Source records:
'''

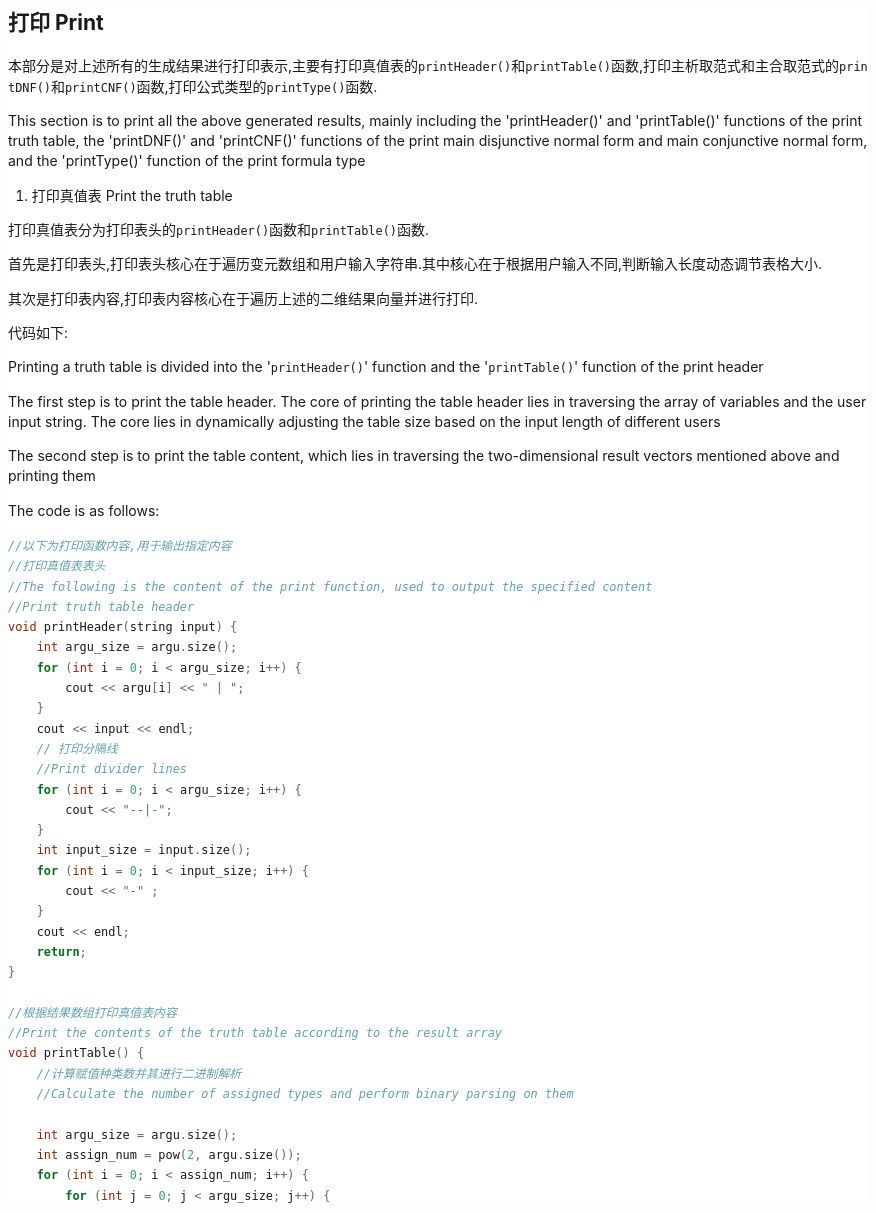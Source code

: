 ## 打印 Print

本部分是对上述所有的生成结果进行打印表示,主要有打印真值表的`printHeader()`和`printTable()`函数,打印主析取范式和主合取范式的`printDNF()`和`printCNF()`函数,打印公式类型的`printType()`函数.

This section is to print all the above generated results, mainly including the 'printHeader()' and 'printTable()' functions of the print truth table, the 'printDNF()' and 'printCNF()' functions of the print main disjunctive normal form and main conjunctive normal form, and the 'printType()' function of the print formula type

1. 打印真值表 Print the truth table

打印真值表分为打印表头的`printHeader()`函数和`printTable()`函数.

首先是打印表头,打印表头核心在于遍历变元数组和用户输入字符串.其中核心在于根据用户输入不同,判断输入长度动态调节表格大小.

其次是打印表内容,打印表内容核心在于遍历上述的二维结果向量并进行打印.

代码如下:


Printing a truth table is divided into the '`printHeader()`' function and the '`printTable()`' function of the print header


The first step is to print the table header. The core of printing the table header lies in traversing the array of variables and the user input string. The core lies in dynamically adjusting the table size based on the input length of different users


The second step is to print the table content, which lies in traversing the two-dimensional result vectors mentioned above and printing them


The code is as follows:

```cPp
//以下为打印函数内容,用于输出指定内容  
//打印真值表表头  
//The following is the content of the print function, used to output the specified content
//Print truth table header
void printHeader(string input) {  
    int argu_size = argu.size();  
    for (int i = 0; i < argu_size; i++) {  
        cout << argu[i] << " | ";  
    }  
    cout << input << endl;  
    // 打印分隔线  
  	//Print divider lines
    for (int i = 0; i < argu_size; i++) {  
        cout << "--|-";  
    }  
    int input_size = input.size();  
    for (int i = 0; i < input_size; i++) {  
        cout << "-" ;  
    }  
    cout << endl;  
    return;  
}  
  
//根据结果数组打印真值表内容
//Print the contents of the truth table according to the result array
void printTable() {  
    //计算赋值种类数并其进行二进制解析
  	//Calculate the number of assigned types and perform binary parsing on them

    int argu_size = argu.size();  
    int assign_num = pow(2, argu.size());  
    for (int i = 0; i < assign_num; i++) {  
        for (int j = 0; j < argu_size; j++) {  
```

'''

Please extract exactly the lines of the data, from the first through the line containing "本部分是对上述所有的生成结果", and add no pictures to the copy.

- TASK ANSWER
Source code

: ## 打印 Print

本部分是对上述所有的生成结果进行打印表示,主要有打印真值表的`printHeader()`和`printTable()`函数,打印主析取范式和主合取范式的`printDNF()`和`printCNF()`函数,打印公式类型的`printType()`函数.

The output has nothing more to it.